Una de las cosas que más me gusta de viajar, es la sensación de explorar. En mayor o menor medida, eso es lo que se enciende cada vez que salgo con rumbo nuevo, sintiendo que camino hacia adelante, con la puerta de mi casa en mis espaldas. No me importa si el lugar al que voy es una metrópolis archi conocida como puede ser París, o si es un pueblito cuasi extinto en el medio de la nada, como lo es Crotto. No me interesa ser la primera, ni que mi nombre figure en ningún libro de geografía. Para mí, el hecho de llegar por primera vez ya me hace sentir una exploradora. Cuando cada cosa que veo es nueva, siento que estoy descubriendo un mundo que, hasta poco segundos antes, no sabía que existía. Supongo que por eso me entusiasmó la idea de hacer un viaje al interior de Buenos Aires…

Crotto

La mañana que llegamos a Crotto había un sol que pulverizaba la tierra. Bajo nuestros pies parecía haber talco, y tuvimos que sacudirnos bien al bajar del auto. Yusuf nos dejó en la casa de Esteban, el amigo de Juan que nos estaba esperando y se alejó en su simpática catramina, flotando tras una nube de polvo. Esteban no estaba, y Demian y Aniko tampoco. Dejamos las cosas en la vereda y nos fuimos a caminar. Sí, escribí bien: dejamos las cosas en la vereda. A esa hora casi del mediodía, más que un pueblo del interior de la provincia, Crotto parecía un set de filmación abandonado. No había autos, ni nenes en bicicleta, ni perros de la calle. Nada. Supuse que estábamos caminando por la avenida principal, pues a nuestra derecha se extendía lo que alguna vez supo ser sinónimo de progreso: un viejo ramal de ferrocarril daba asilo a un vagón descascarado que se divisaba entre los altos eucaliptus. A la derecha, algunas viviendas se intercalaban con antiguas construcciones de ladrillo visto. A lo lejos, divisamos a nuestros amigos, que habían tenido más suerte con el autostop del día anterior. Supongo que poca gente podrá entender el entusiasmo desmedido que teníamos los cuatro por estar poniendo pie en un paraje tan desolado como ese. La pregunta es: ¿Qué estábamos haciendo ahí? Bueno, estábamos explorando. Tan simple como eso. Semanas antes nos habíamos dado cuenta de que a veces, para encontrar lo sorprendente, lo fotografiable o lo “disfrutable” no siempre hacía falta viajar diez mil kilómetros. Acá cerca, a pocas horas del caos corrosivo de la capital, Buenos Aires abre un mundo completamente diferente.

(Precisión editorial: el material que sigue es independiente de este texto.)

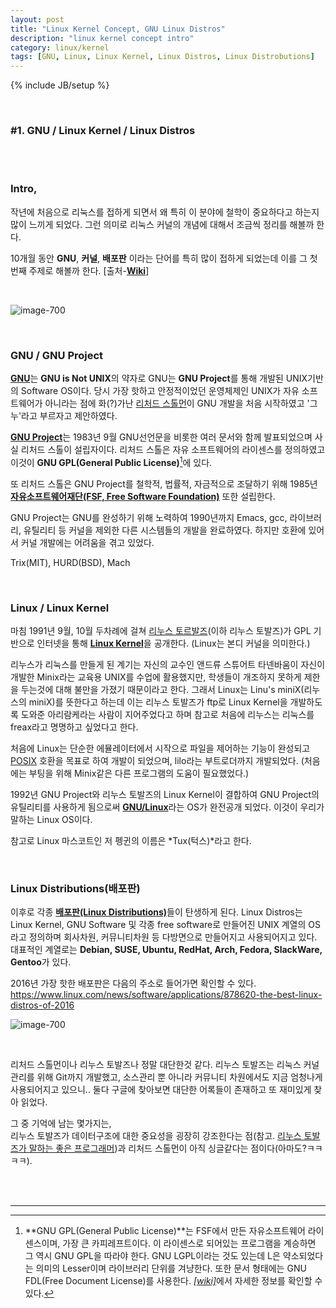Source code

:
 ```yaml
---
layout: post
title: "Linux Kernel Concept, GNU Linux Distros"
description: "linux kernel concept intro"
category: linux/kernel
tags: [GNU, Linux, Linux Kernel, Linux Distros, Linux Distrobutions]
---
```

{% include JB/setup %}

<br>

### #1. GNU / Linux Kernel / Linux Distros

<br><br>


### Intro,

작년에 처음으로 리눅스를 접하게 되면서 왜 특히 이 분야에 철학이 중요하다고 하는지 많이 느끼게 되었다.
그런 의미로 리눅스 커널의 개념에 대해서 조금씩 정리를 해볼까 한다.


10개월 동안 **GNU**, **커널**, **배포판** 이라는 단어를 특히 많이 접하게 되었는데 이를 그 첫번째 주제로 해볼까 한다.
[출처-[**Wiki**](https://www.wikipedia.org/)]


<br>

![image-700](http://cfile26.uf.tistory.com/original/24050C3656BF5801058AEA)

<br>

### GNU / GNU Project
[**GNU**](https://ko.wikipedia.org/wiki/GNU)는 **GNU is Not UNIX**의 약자로 GNU는 **GNU Project**를 통해 개발된 UNIX기반의 Software OS이다. 당시 가장 핫하고 안정적이었던 운영체제인 UNIX가 자유 소프트웨어가 아니라는 점에 화(?)가난 [리처드 스톨먼](https://ko.wikipedia.org/wiki/%EB%A6%AC%EC%B2%98%EB%93%9C_%EC%8A%A4%ED%86%A8%EB%A8%BC)이 GNU 개발을 처음 시작하였고 '그누'라고 부르자고 제안하였다.

[**GNU Project**](https://ko.wikipedia.org/wiki/GNU_%ED%94%84%EB%A1%9C%EC%A0%9D%ED%8A%B8)는 1983년 9월 GNU선언문을 비롯한 여러 문서와 함께 발표되었으며 사실 리처드 스톨이 설립자이다. 
리처드 스톨은 자유 소프트웨어의 라이센스를 정의하였고 이것이 **GNU GPL(General Public License)**[^1]에 있다.

[^1]: **GNU GPL(General Public License)**는 FSF에서 만든 자유소프트웨어 라이센스이며, 가장 큰 카피레프트이다.  이 라이센스로 되어있는 프로그램을 계승하면 그 역시 GNU GPL을 따라야 한다.  GNU LGPL이라는 것도 있는데 L은 약소되었다는 의미의 Lesser이며 라이브러리 단위를 겨냥한다.  또한 문서 형태에는 GNU FDL(Free Document License)를 사용한다. [*[wiki]*](https://ko.wikipedia.org/wiki/GNU_%EC%9D%BC%EB%B0%98_%EA%B3%B5%EC%A4%91_%EC%82%AC%EC%9A%A9_%ED%97%88%EA%B0%80%EC%84%9C)에서 자세한 정보를 확인할 수 있다.


또 리처드 스톨은 GNU Project를 철학적, 법률적, 자금적으로 조달하기 위해 1985년 [**자유소프트웨어재단(FSF, Free Software Foundation)**](https://ko.wikipedia.org/wiki/%EC%9E%90%EC%9C%A0_%EC%86%8C%ED%94%84%ED%8A%B8%EC%9B%A8%EC%96%B4_%EC%9E%AC%EB%8B%A8) 또한 설립한다.

GNU Project는 GNU를 완성하기 위해 노력하여 1990년까지 Emacs, gcc, 라이브러리, 유틸리티 등 커널을 제외한 다른 시스템들의 개발을 완료하였다. 하지만 호환에 있어서 커널 개발에는 어려움을 겪고 있었다. 

Trix(MIT), HURD(BSD), Mach

<br>

### Linux / Linux Kernel

마침 1991년 9월, 10월 두차례에 걸쳐 [리누스 토르발즈](https://ko.wikipedia.org/wiki/%EB%A6%AC%EB%88%84%EC%8A%A4_%ED%86%A0%EB%A5%B4%EB%B0%9C%EC%8A%A4)(이하 리누스 토발즈)가 GPL 기반으로 인터넷을 통해 [**Linux Kernel**](https://ko.wikipedia.org/wiki/%EB%A6%AC%EB%88%85%EC%8A%A4)을 공개한다.
(Linux는 본디 커널을 의미한다.) 

리누스가 리눅스를 만들게 된 계기는 자신의 교수인 앤드류 스튜어트 타넨바움이 자신이 개발한 Minix라는 교육용 UNIX를 수업에 활용했지만, 학생들이 개조하지 못하게 제한을 두는것에 대해 불만을 가졌기 때문이라고 한다.
그래서 Linux는 Linu's miniX(리누스의 miniX)를 뜻한다고 하는데 이는 리누스 토발즈가 ftp로 Linux Kernel을 개발하도록 도와준 아리람케라는 사람이 지어주었다고 하며 참고로 처음에 리누스는 리눅스를 freax라고 명명하고 싶었다고 한다.

처음에 Linux는 단순한 에뮬레이터에서 시작으로 파일을 제어하는 기능이 완성되고 [POSIX](https://ko.wikipedia.org/wiki/POSIX) 호환을 목표로 하여 개발이 되었으며, lilo라는 부트로더까지 개발되었다. 
(처음에는 부팅을 위해 Minix같은 다른 프로그램의 도움이 필요했었다.)


1992년 GNU Project와 리누스 토발즈의 Linux Kernel이 결합하여 GNU Project의 유틸리티를 사용하게 됨으로써 [**GNU/Linux**](http://www.gnu.org/gnu/linux-and-gnu.ko.html)라는 OS가 완전공개 되었다.
이것이 우리가 말하는 Linux OS이다.

참고로 Linux 마스코트인 저 펭귄의 이름은 *Tux(턱스)*라고 한다.

<br>

### Linux Distributions(배포판)

이후로 각종 [**배포판(Linux Distributions)**](https://ko.wikipedia.org/wiki/%EB%A6%AC%EB%88%85%EC%8A%A4_%EB%B0%B0%ED%8F%AC%ED%8C%90)들이 탄생하게 된다.
Linux Distros는 Linux Kernel, GNU Software 및 각종 free software로 만들어진 UNIX 계열의 OS라고 정의하며 회사차원, 커뮤니티차원 등 다방면으로 만들어지고 사용되어지고 있다. 대표적인 계열로는 <b>Debian, SUSE, Ubuntu, RedHat, Arch, Fedora, SlackWare, Gentoo</b>가 있다.


2016년 가장 핫한 배포판은 다음의 주소로 들어가면 확인할 수 있다.
<https://www.linux.com/news/software/applications/878620-the-best-linux-distros-of-2016>

![image-700](http://cfile27.uf.tistory.com/original/2721553956BF4EC1069AC3)

<br>

리처드 스톨먼이나 리누스 토발즈나 정말 대단한것 같다. 리누스 토발즈는 리눅스 커널관리를 위해 Git까지 개발했고, 소스관리 뿐 아니라 커뮤니티 차원에서도 지금 엄청나게 사용되어지고 있으니..
둘다 구글에 찾아보면 대단한 어록들이 존재하고 또 재미있게 찾아 읽었다. 

그 중 기억에 남는 몇가지는,  
리누스 토발즈가 데이터구조에 대한 중요성을 굉장히 강조한다는 점(참고. [리누스 토발즈가 말하는 좋은 프로그래머](http://yisangwook.tumblr.com/post/82653891224/linus-torvalds-good-programmer))과 리처드 스톨먼이 아직 싱글같다는 점이다(아마도?ㅋㅋㅋㅋ).  


<br><br>

- - -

Para ojos turistas, puede que Crotto no tenga nada para ver. Para nosotros, en cambio, Crotto fue una ventana a un pasado no tan lejano, y un recreo de paz. Mientras el almacenero nos contaba sobre el primer TV que llegó al pueblo y las reuniones vecinales en torno al aparato, yo pensaba que la cantidad de gente que mantiene vivo al pueblo es la misma que vive en mi barrio: menos de 300. De repente tuve una curiosidad superlativa: ¿Tienen hospital? ¿Dónde entierran a los muertos? ¿Hay escuelas? ¿De qué vive la gente? ¿Llega gente nueva? ¿Hay servicio de correo?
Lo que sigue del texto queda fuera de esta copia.